Le même responsable a également annoncé que le problème de la régularisation des agents «faisant fonction» et celui des titulaires de DEUA et TS, notamment, a été réglé en octobre dernier. Et d’ajouter que des réunions tenues les 9 et 10 novembre ont permis de se pencher sur le traitement de la situation des personnels n’ayant pas connu d’évolution de carrière durant cinq années et plus, ainsi que sur l’unification des taux de revalorisation de certaines fonctions de soutien/support fixés, initialement, à 08%, 10%, 13% et 15%, à un seul taux, à savoir celui de 18%.

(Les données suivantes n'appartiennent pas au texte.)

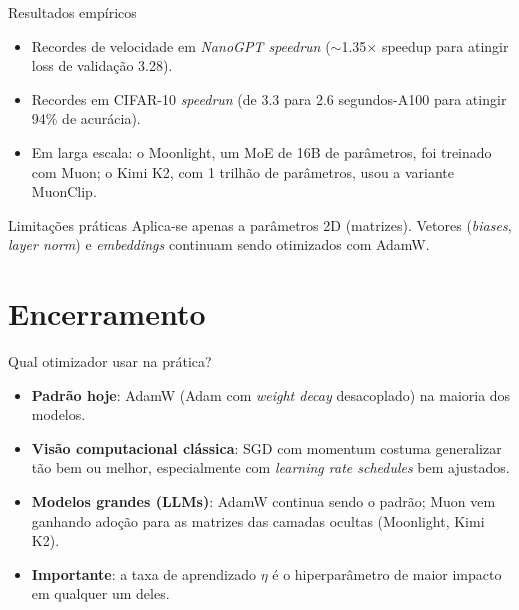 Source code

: \documentclass[aspectratio=169,xcolor=dvipsnames]{beamer}
\begin{document}
  \begin{frame}{Resultados empíricos}
    \begin{itemize}
      \item Recordes de velocidade em \textit{NanoGPT speedrun} ($\sim$1.35$\times$ speedup
        para atingir loss de validação 3.28).
      \item Recordes em CIFAR-10 \textit{speedrun} (de 3.3 para 2.6 segundos-A100 para
        atingir 94\% de acurácia).
      \item Em larga escala: o Moonlight, um MoE de 16B de
        parâmetros, foi treinado com Muon; o Kimi K2, com 1
        trilhão de parâmetros, usou a variante MuonClip.
    \end{itemize}
    \vfill
    \begin{alertblock}{Limitações práticas}
      Aplica-se apenas a parâmetros 2D (matrizes). Vetores (\textit{biases}, \textit{layer norm})
      e \textit{embeddings} continuam sendo otimizados com AdamW.
    \end{alertblock}
  \end{frame}

  \section{Encerramento}

  \begin{frame}{Qual otimizador usar na prática?}
    \begin{itemize}
      \item \textbf{Padrão hoje}: AdamW (Adam com \textit{weight decay} desacoplado) na maioria
        dos modelos.
      \item \textbf{Visão computacional clássica}: SGD com momentum costuma generalizar tão
        bem ou melhor, especialmente com \textit{learning rate schedules} bem ajustados.
      \item \textbf{Modelos grandes (LLMs)}: AdamW continua sendo o padrão; Muon vem
        ganhando adoção para as matrizes das camadas ocultas (Moonlight, Kimi K2).
      \item \textbf{Importante}: a taxa de aprendizado $\eta$ é o hiperparâmetro de maior
        impacto em qualquer um deles.
    \end{itemize}
  \end{frame}
\end{document}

Des mesures pour apaiser le front social

Ces mesures concernent, selon la même source, tout le personnel travaillant dans les bases et chantiers pétroliers, le personnel travaillant en usine et assujetti à la relève, le personnel de soutien et certaines autres catégories d’agents.
Il va sans dire que la direction de l’entreprise se montre complaisante et veut tout faire pour apaiser un climat social qui continue à se détériorer. On nous affirme d’ailleurs que Sonatrach reste «attentive aux préoccupations des collectifs de travailleurs et procède, au fur et à mesure, aux ajustements nécessaires pour corriger certaines distorsions dans la gestion des ressources humaines et accessoirement celles apparues lors de la mise en œuvre du nouveau système de rémunération». Toutes ces mesures ne semblent pourtant pas calmer les travailleurs qui déversent aujourd’hui leur rage sur leurs représentants syndicaux.

Les représentants du collectif des travailleurs à Hassi R’mel veulent retirer leur confiance au syndicat UGTA qu’ils assimilent à un organe qui ne fait qu’«obéir aux orientations gouvernementales, faisant obstacle à toutes les initiatives de la masse ouvrière». Et c’est sur cet argument qu’ils s’appuient pour réactiver le projet de création d’un syndicat autonome. Il faut rappeler dans ce sens que la création d’un syndicat obéit à la loi 90-14 du 2 juin 1990 relative aux modalités d’exercice du droit syndical.

Si une telle initiative aboutit, cela constituerait un précédent dans le secteur économique, d’autant que les syndicats autonomes n’existent actuellement que dans la Fonction publique. Une telle possibilité risque de mettre à mal la centrale syndicale UGTA laquelle doit déjà se débattre avec des problèmes de représentativité dans la Fonction publique. Le «syndicat officiel» fonde d’ailleurs son assise sur les travailleurs du secteur économique. Et Sonatrach est de loin l’entreprise publique la plus importante du pays.
Il ne sera donc pas aisé pour les initiateurs de voir les autorités en place faciliter la concrétisation de leur projet. D’ailleurs, les travailleurs de Sonatrach avaient tenté de créer un syndicat autonome au début des années 1990. Tentative avortée puisqu’ils n’ont pas pu obtenir d’agrément. Ce passif ne semble pourtant pas décourager le collectif des travailleurs de Hassi R’mel qui entend aller jusqu’au bout de ses revendications «en démontrant sa représentativité par le nombre de ses effectifs».